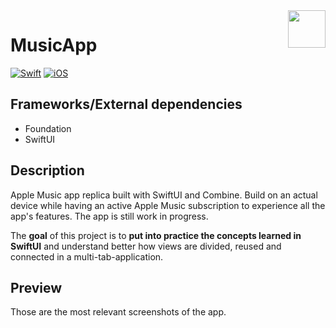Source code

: <!-- HEADER -->
<img src="./Assets/AppIcon.png" width="60" align="right"/>
<h1> MusicApp </h1>

[![Swift](https://img.shields.io/badge/Swift-5.0-orange.svg?longCache=true&style=flat&logo=swift)][Swift]
[![iOS](https://img.shields.io/badge/iOS-16.0+-lightgrey.svg?longCache=true&?style=flat&logo=apple)][iOS]





<!-- BODY -->

## Frameworks/External dependencies
- Foundation
- SwiftUI


## Description
Apple Music app replica built with SwiftUI and Combine. 
Build on an actual device while having an active Apple Music subscription to experience all the app's features.
The app is still work in progress.

The **goal** of this project is to **put into practice the concepts learned in SwiftUI** and understand better how views are divided, reused and connected in a multi-tab-application.


## Preview
Those are the most relevant screenshots of the app.



<!-- FOOTER -->
<!-- Permanent links -->
[Swift]: https://www.swift.org
[iOS]: https://developer.apple.com/ios/




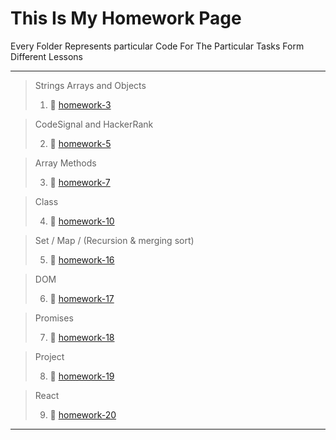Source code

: # This Is My Homework Page

Every Folder Represents particular Code For The Particular Tasks Form Different Lessons

---

> Strings Arrays and Objects
>
> 1.  🔗 [homework-3](https://github.com/sabovyan/homework/tree/master/homework-3)

> CodeSignal and HackerRank
>
> 2.  🔗 [homework-5](https://github.com/sabovyan/homework/tree/master/homework-5)

> Array Methods
>
> 3.  🔗 [homework-7](https://github.com/sabovyan/homework/tree/master/homework-7)

> Class
>
> 4.  🔗 [homework-10](https://github.com/sabovyan/homework/tree/master/homework-10)

> Set / Map / (Recursion & merging sort)
>
> 5.  🔗 [homework-16](https://github.com/sabovyan/homework/tree/master/homework-16)

> DOM
>
> 6.  🔗 [homework-17](https://github.com/sabovyan/homework/tree/master/homework-17)

> Promises
>
> 7.  🔗 [homework-18](https://github.com/sabovyan/homework/tree/master/homework-18)

> Project
>
> 8.  🔗 [homework-19](https://github.com/sabovyan/countries)

> React
>
> 9.  🔗 [homework-20](https://github.com/sabovyan/homework/tree/master/homework-20)

---
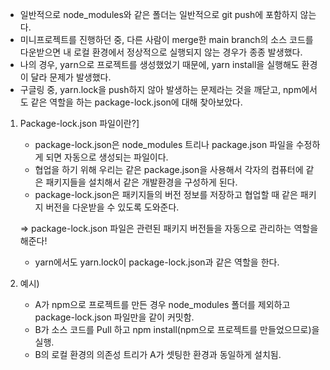 - 일반적으로 node_modules와 같은 폴더는 일반적으로 git push에 포함하지 않는다.
- 미니프로젝트를 진행하던 중, 다른 사람이 merge한 main branch의 소스 코드를 다운받으면 내 로컬 환경에서 정상적으로 실행되지 않는 경우가 종종 발생했다.
- 나의 경우, yarn으로 프로젝트를 생성했었기 때문에, yarn install을 실행해도 환경이 달라 문제가 발생했다.
- 구글링 중, yarn.lock을 push하지 않아 발생하는 문제라는 것을 깨닫고, npm에서도 같은 역할을 하는 package-lock.json에 대해 찾아보았다.

1. Package-lock.json 파일이란?]
	- package-lock.json은 node_modules 트리나 package.json 파일을 수정하게 되면 자동으로 생성되는 파일이다.
	- 협업을 하기 위해 우리는 같은 package.json을 사용해서 각자의 컴퓨터에 같은 패키지들을 설치해서 같은 개발환경을 구성하게 된다.
	- package-lock.json은 패키지들의 버전 정보를 저장하고 협업할 때 같은 패키지 버전을 다운받을 수 있도록 도와준다.

	=> package-lock.json 파일은 관련된 패키지 버전들을 자동으로 관리하는 역할을 해준다!
	* yarn에서도 yarn.lock이 package-lock.json과 같은 역할을 한다.

2. 예시)
	- A가 npm으로 프로젝트를 만든 경우 node_modules 폴더를 제외하고 package-lock.json 파일만을 같이 커밋함.
	- B가 소스 코드를 Pull 하고 npm install(npm으로 프로젝트를 만들었으므로)을 실행.
	- B의 로컬 환경의 의존성 트리가 A가 셋팅한 환경과 동일하게 설치됨.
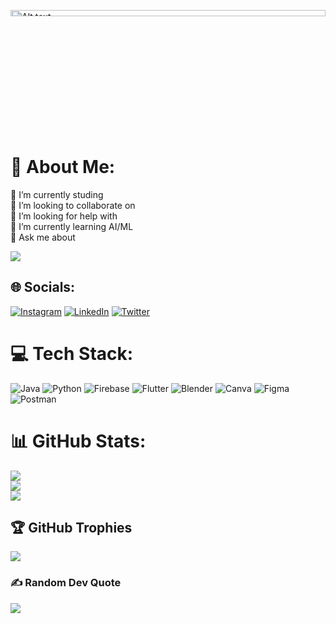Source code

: <img
  src="https://news.microsoft.com/wp-content/uploads/prod/sites/430/2015/09/Code1.jpg"
  alt="Alt text"
  title="Optional title"
  style="display: inline-block; margin: 0 auto; width: 100%;height:5%">
# 💫 About Me:
🔭 I’m currently studing<br>👯 I’m looking to collaborate on<br>🤝 I’m looking for help with<br>🌱 I’m currently learning AI/ML<br>💬 Ask me about<br>


[![](https://visitcount.itsvg.in/api?id=saikumarkusangi&icon=1&color=1)](https://visitcount.itsvg.in)
## 🌐 Socials:
[![Instagram](https://img.shields.io/badge/Instagram-%23E4405F.svg?logo=Instagram&logoColor=white)](https://instagram.com/thekusangi) [![LinkedIn](https://img.shields.io/badge/LinkedIn-%230077B5.svg?logo=linkedin&logoColor=white)](https://linkedin.com/in/saikumarkusangi) [![Twitter](https://img.shields.io/badge/Twitter-%231DA1F2.svg?logo=Twitter&logoColor=white)](https://twitter.com/thekusangi) 

# 💻 Tech Stack:
![Java](https://img.shields.io/badge/java-%23ED8B00.svg?style=for-the-badge&logo=java&logoColor=white) ![Python](https://img.shields.io/badge/python-3670A0?style=for-the-badge&logo=python&logoColor=ffdd54) ![Firebase](https://img.shields.io/badge/firebase-%23039BE5.svg?style=for-the-badge&logo=firebase) ![Flutter](https://img.shields.io/badge/Flutter-%2302569B.svg?style=for-the-badge&logo=Flutter&logoColor=white) ![Blender](https://img.shields.io/badge/blender-%23F5792A.svg?style=for-the-badge&logo=blender&logoColor=white) ![Canva](https://img.shields.io/badge/Canva-%2300C4CC.svg?style=for-the-badge&logo=Canva&logoColor=white) 	![Figma](https://img.shields.io/badge/figma-%23F24E1E.svg?style=for-the-badge&logo=figma&logoColor=white) ![Postman](https://img.shields.io/badge/Postman-FF6C37?style=for-the-badge&logo=postman&logoColor=white)
# 📊 GitHub Stats:
![](https://github-readme-stats.vercel.app/api?username=saikumarkusangi&theme=radical&hide_border=false&include_all_commits=true&count_private=false)<br/>
![](https://github-readme-streak-stats.herokuapp.com/?user=saikumarkusangi&theme=radical&hide_border=false)<br/>
![](https://github-readme-stats.vercel.app/api/top-langs/?username=saikumarkusangi&theme=radical&hide_border=false&include_all_commits=true&count_private=false&layout=compact)

## 🏆 GitHub Trophies
![](https://github-profile-trophy.vercel.app/?username=saikumarkusangi&theme=juicyfresh&no-frame=false&no-bg=false&margin-w=4)



### ✍️ Random Dev Quote
![](https://quotes-github-readme.vercel.app/api?type=horizontal&theme=radical)


<!-- Proudly created with GPRM ( https://gprm.itsvg.in ) -->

EXERCISE PROMPT: Restate the data word for word without pictures.

TASK RESPONSE:
Source code

: <!-- HEADER -->
<img src="./Assets/AppIcon.png" width="60" align="right"/>
<h1> MusicApp </h1>

[![Swift](https://img.shields.io/badge/Swift-5.0-orange.svg?longCache=true&style=flat&logo=swift)][Swift]
[![iOS](https://img.shields.io/badge/iOS-16.0+-lightgrey.svg?longCache=true&?style=flat&logo=apple)][iOS]





<!-- BODY -->

## Frameworks/External dependencies
- Foundation
- SwiftUI


## Description
Apple Music app replica built with SwiftUI and Combine. 
Build on an actual device while having an active Apple Music subscription to experience all the app's features.
The app is still work in progress.

The **goal** of this project is to **put into practice the concepts learned in SwiftUI** and understand better how views are divided, reused and connected in a multi-tab-application.


## Preview
Those are the most relevant screenshots of the app.



<!-- FOOTER -->
<!-- Permanent links -->
[Swift]: https://www.swift.org
[iOS]: https://developer.apple.com/ios/




Source code

: # This Is My Homework Page

Every Folder Represents particular Code For The Particular Tasks Form Different Lessons

---

> Strings Arrays and Objects
>
> 1.  🔗 [homework-3](https://github.com/sabovyan/homework/tree/master/homework-3)

> CodeSignal and HackerRank
>
> 2.  🔗 [homework-5](https://github.com/sabovyan/homework/tree/master/homework-5)

> Array Methods
>
> 3.  🔗 [homework-7](https://github.com/sabovyan/homework/tree/master/homework-7)

> Class
>
> 4.  🔗 [homework-10](https://github.com/sabovyan/homework/tree/master/homework-10)

> Set / Map / (Recursion & merging sort)
>
> 5.  🔗 [homework-16](https://github.com/sabovyan/homework/tree/master/homework-16)

> DOM
>
> 6.  🔗 [homework-17](https://github.com/sabovyan/homework/tree/master/homework-17)

> Promises
>
> 7.  🔗 [homework-18](https://github.com/sabovyan/homework/tree/master/homework-18)

> Project
>
> 8.  🔗 [homework-19](https://github.com/sabovyan/countries)

> React
>
> 9.  🔗 [homework-20](https://github.com/sabovyan/homework/tree/master/homework-20)

---
 - 일반적으로 node_modules와 같은 폴더는 일반적으로 git push에 포함하지 않는다.
- 미니프로젝트를 진행하던 중, 다른 사람이 merge한 main branch의 소스 코드를 다운받으면 내 로컬 환경에서 정상적으로 실행되지 않는 경우가 종종 발생했다.
- 나의 경우, yarn으로 프로젝트를 생성했었기 때문에, yarn install을 실행해도 환경이 달라 문제가 발생했다.
- 구글링 중, yarn.lock을 push하지 않아 발생하는 문제라는 것을 깨닫고, npm에서도 같은 역할을 하는 package-lock.json에 대해 찾아보았다.

1. Package-lock.json 파일이란?]
	- package-lock.json은 node_modules 트리나 package.json 파일을 수정하게 되면 자동으로 생성되는 파일이다.
	- 협업을 하기 위해 우리는 같은 package.json을 사용해서 각자의 컴퓨터에 같은 패키지들을 설치해서 같은 개발환경을 구성하게 된다.
	- package-lock.json은 패키지들의 버전 정보를 저장하고 협업할 때 같은 패키지 버전을 다운받을 수 있도록 도와준다.

	=> package-lock.json 파일은 관련된 패키지 버전들을 자동으로 관리하는 역할을 해준다!
	* yarn에서도 yarn.lock이 package-lock.json과 같은 역할을 한다.

2. 예시)
	- A가 npm으로 프로젝트를 만든 경우 node_modules 폴더를 제외하고 package-lock.json 파일만을 같이 커밋함.
	- B가 소스 코드를 Pull 하고 npm install(npm으로 프로젝트를 만들었으므로)을 실행.
	- B의 로컬 환경의 의존성 트리가 A가 셋팅한 환경과 동일하게 설치됨.
Source code

: <img
  src="https://news.microsoft.com/wp-content/uploads/prod/sites/430/2015/09/Code1.jpg"
  alt="Alt text"
  title="Optional title"
  style="display: inline-block; margin: 0 auto; width: 100%;height:5%">
# 💫 About Me:
🔭 I’m currently studing<br>👯 I’m looking to collaborate on<br>🤝 I’m looking for help with<br>🌱 I’m currently learning AI/ML<br>💬 Ask me about<br>


[![](https://visitcount.itsvg.in/api?id=saikumarkusangi&icon=1&color=1)](https://visitcount.itsvg.in)
## 🌐 Socials:
[![Instagram](https://img.shields.io/badge/Instagram-%23E4405F.svg?logo=Instagram&logoColor=white)](https://instagram.com/thekusangi) [![LinkedIn](https://img.shields.io/badge/LinkedIn-%230077B5.svg?logo=linkedin&logoColor=white)](https://linkedin.com/in/saikumarkusangi) [![Twitter](https://img.shields.io/badge/Twitter-%231DA1F2.svg?logo=Twitter&logoColor=white)](https://twitter.com/thekusangi) 

# 💻 Tech Stack:
![Java](https://img.shields.io/badge/java-%23ED8B00.svg?style=for-the-badge&logo=java&logoColor=white) ![Python](https://img.shields.io/badge/python-3670A0?style=for-the-badge&logo=python&logoColor=ffdd54) ![Firebase](https://img.shields.io/badge/firebase-%23039BE5.svg?style=for-the-badge&logo=firebase) ![Flutter](https://img.shields.io/badge/Flutter-%2302569B.svg?style=for-the-badge&logo=Flutter&logoColor=white) ![Blender](https://img.shields.io/badge/blender-%23F5792A.svg?style=for-the-badge&logo=blender&logoColor=white) ![Canva](https://img.shields.io/badge/Canva-%2300C4CC.svg?style=for-the-badge&logo=Canva&logoColor=white) 	![Figma](https://img.shields.io/badge/figma-%23F24E1E.svg?style=for-the-badge&logo=figma&logoColor=white) ![Postman](https://img.shields.io/badge/Postman-FF6C37?style=for-the-badge&logo=postman&logoColor=white)
# 📊 GitHub Stats:
![](https://github-readme-stats.vercel.app/api?username=saikumarkusangi&theme=radical&hide_border=false&include_all_commits=true&count_private=false)<br/>
![](https://github-readme-streak-stats.herokuapp.com/?user=saikumarkusangi&theme=radical&hide_border=false)<br/>
![](https://github-readme-stats.vercel.app/api/top-langs/?username=saikumarkusangi&theme=radical&hide_border=false&include_all_commits=true&count_private=false&layout=compact)

## 🏆 GitHub Trophies
![](https://github-profile-trophy.vercel.app/?username=saikumarkusangi&theme=juicyfresh&no-frame=false&no-bg=false&margin-w=4)



### ✍️ Random Dev Quote
![](https://quotes-github-readme.vercel.app/api?type=horizontal&theme=radical)


<!-- Proudly created with GPRM ( https://gprm.itsvg.in ) -->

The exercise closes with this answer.